Strategic use of Iranian bread wheat landrace accessions for genetic improvement: Core set formulation and validation

Iranian wheat landrace accessions (IWAs) were collected from country‐wide farm fields and market places in 1935 by a professor at the University of Tehran and shared with University of California at Davis, California. IWAs were further submitted to the genebank of International Maize and Wheat Improvement Center (CIMMYT), Mexico. 2,403 IWAs from CIMMYT’s genebank were assayed by DArT‐seq technology to assess genetic diversity. No apparent ecogeographic patterns related to genetic diversity were detected, probably due to long‐term transport and frequent interchange of landraces among farmers. A multivariate clustering procedure combining genotypic and phenotypic information was used in selecting a core‐set, which represented 15% of the hexaploid wheat accessions included in this study. This subset captured an estimated 93% of rare (frequency <0.05) alleles. Multisite phenotypic data (India, Mexico) validated the ability of the core‐set in detecting useful variants. Potential donor accessions for multiple traits (disease resistance, zinc concentration) were identified from the core‐set for wheat‐breeding. This report illustrates a breeder friendly robust core‐set formulation strategy for harnessing the useful genetic variation stored in the genebanks.     

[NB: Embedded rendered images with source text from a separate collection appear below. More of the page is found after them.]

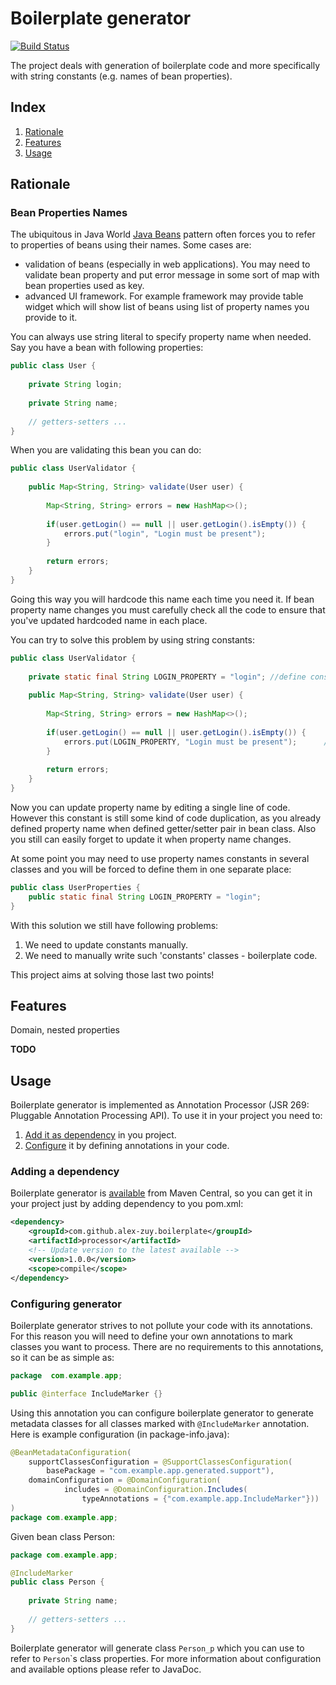 # Boilerplate generator
[![Build Status](https://travis-ci.org/alex-zuy/boilerplate-generator.svg?branch=master)](https://travis-ci.org/alex-zuy/boilerplate-generator)

The project deals with generation of boilerplate code and more specifically with
string constants (e.g. names of bean properties).

<!-- List of link references -->
[JavaBeansSpec]: http://www.oracle.com/technetwork/java/javase/documentation/spec-136004.html
[BoilerplateGeneratorMavenCentralSearch]: http://search.maven.org/#search%7Cga%7C1%7Cg%3A%22com.github.alex-zuy.boilerplate%22%20AND%20a%3A%22processor%22



## Index
1. [Rationale](#rationale)
2. [Features](#features)
3. [Usage](#usage)

## Rationale <a id="rationale"></a>

### Bean Properties Names <a id=""></a>

The ubiquitous in Java World [Java Beans][JavaBeansSpec]
pattern often forces you to refer to properties of beans using their names.
Some cases are:
* validation of beans (especially in web applications). You may need to validate bean
property and put error message in some sort of map with bean properties used as key.
* advanced UI framework. For example framework may provide table widget which will show
list of beans using list of property names you provide to it.

You can always use string literal to specify property name when needed. Say you
have a bean with following properties:
```java
public class User {
    
    private String login;
    
    private String name;
    
    // getters-setters ...
}
```
When you are validating this bean you can do:
```java
public class UserValidator {
    
    public Map<String, String> validate(User user) {
        
        Map<String, String> errors = new HashMap<>();
        
        if(user.getLogin() == null || user.getLogin().isEmpty()) {
            errors.put("login", "Login must be present");              //hardcoded property name
        }
        
        return errors;
    }
}
```
Going this way you will hardcode this name each time you need it. If bean property name
changes you must carefully check all the code to ensure that you've updated hardcoded
name in each place.

You can try to solve this problem by using string constants:
```java
public class UserValidator {
    
    private static final String LOGIN_PROPERTY = "login"; //define constant to avoid hardcoding name
    
    public Map<String, String> validate(User user) {
        
        Map<String, String> errors = new HashMap<>();
        
        if(user.getLogin() == null || user.getLogin().isEmpty()) {
            errors.put(LOGIN_PROPERTY, "Login must be present");      //use manually created constant
        }
        
        return errors;
    }
}
```
Now you can update property name by editing  a single line of code. However this
constant is still some kind of code duplication, as you already defined property name
when defined getter/setter pair in bean class. Also you still can easily forget to
update it when property name changes.

At some point you may need to use property names constants in several classes and you
will be forced to define them in one separate place:
```java
public class UserProperties {
    public static final String LOGIN_PROPERTY = "login";
}
```
With this solution we still have following problems:
1. We need to update constants manually.
2. We need to manually write such 'constants' classes - boilerplate code.

This project aims at solving those last two points!

## Features <a id="features"></a>

Domain, nested properties

**TODO**

## Usage <a id="usage"></a>
Boilerplate generator is implemented as Annotation Processor (JSR 269: Pluggable Annotation Processing API).
To use it in your project you need to:
1. [Add it as dependency](#usage-add-dependency) in you project.
2. [Configure](#usage-configure) it by defining annotations in your code.
 
### Adding a dependency <a id="usage-add-dependency"></a>

Boilerplate generator is [available][BoilerplateGeneratorMavenCentralSearch]
from Maven Central, so you can get it in your project just by adding
dependency to you pom.xml:
<!-- We can link artifact version using recource filtering -->
```xml
<dependency>
    <groupId>com.github.alex-zuy.boilerplate</groupId>
    <artifactId>processor</artifactId>
    <!-- Update version to the latest available -->
    <version>1.0.0</version>
    <scope>compile</scope>
</dependency>
```
### Configuring generator <a id="usage-configure"></a>
Boilerplate generator strives to not pollute your code with its annotations.
For this reason you will need to define your own annotations to mark classes
you want to process. There are no requirements to this annotations, so it can
be as simple as:
```java
package  com.example.app;

public @interface IncludeMarker {}
```
Using this annotation you can configure boilerplate generator to generate metadata classes
for all classes marked with `@IncludeMarker` annotation. Here is example configuration (in package-info.java):
```java
@BeanMetadataConfiguration(
    supportClassesConfiguration = @SupportClassesConfiguration(
        basePackage = "com.example.app.generated.support"),
    domainConfiguration = @DomainConfiguration(
            includes = @DomainConfiguration.Includes(
                typeAnnotations = {"com.example.app.IncludeMarker"}))
)
package com.example.app;
```
Given bean class Person:
```java
package com.example.app;

@IncludeMarker
public class Person {
    
    private String name;
    
    // getters-setters ...
}
```
Boilerplate generator will generate class `Person_p` which you can use to refer to `Person`\`s class properties.
For more information about configuration and available options please refer to <!-- TODO: inser link --> JavaDoc.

Phenotypic and marker-assisted evaluation of spring and winter wheat germplasm for resistance to fusarium head blight

Fusarium head blight (FHB) caused by Fusarium species, is among the most devastating wheat diseases, causing losses in numerous sectors of the grain industry through yield and quality reduction, and the accumulation of poisonous mycotoxins. A germplasm collection of spring and winter wheat, including nine reference cultivars, was tested for Type II FHB resistance and deoxynivalenol (DON) content. Genetic diversity was evaluated on the basis of Simple Sequence Repeat (SSR) markers linked to FHB resistance quantitative trait loci (QTLs) and Diversity Arrays Technology (DArT) markers. The allele size of the SSR markers linked to FHB resistance QTLs from known resistance sources was compared to a germplasm collection to determine the presence of these QTLs and to identify potentially novel sources of resistance. Forty-two accessions were identified as resistant or moderately resistant to Fusarium spread, and two also had very low DON concentrations. Genetic relationships among wheat accessions were generally consistent with their geographic distribution and pedigree. SSR analysis revealed that several resistant accessions carried up to four of the tested QTLs. Resistant and moderately resistant lines without any known QTLs are considered to be novel sources of resistance that could be used for further genetic studies.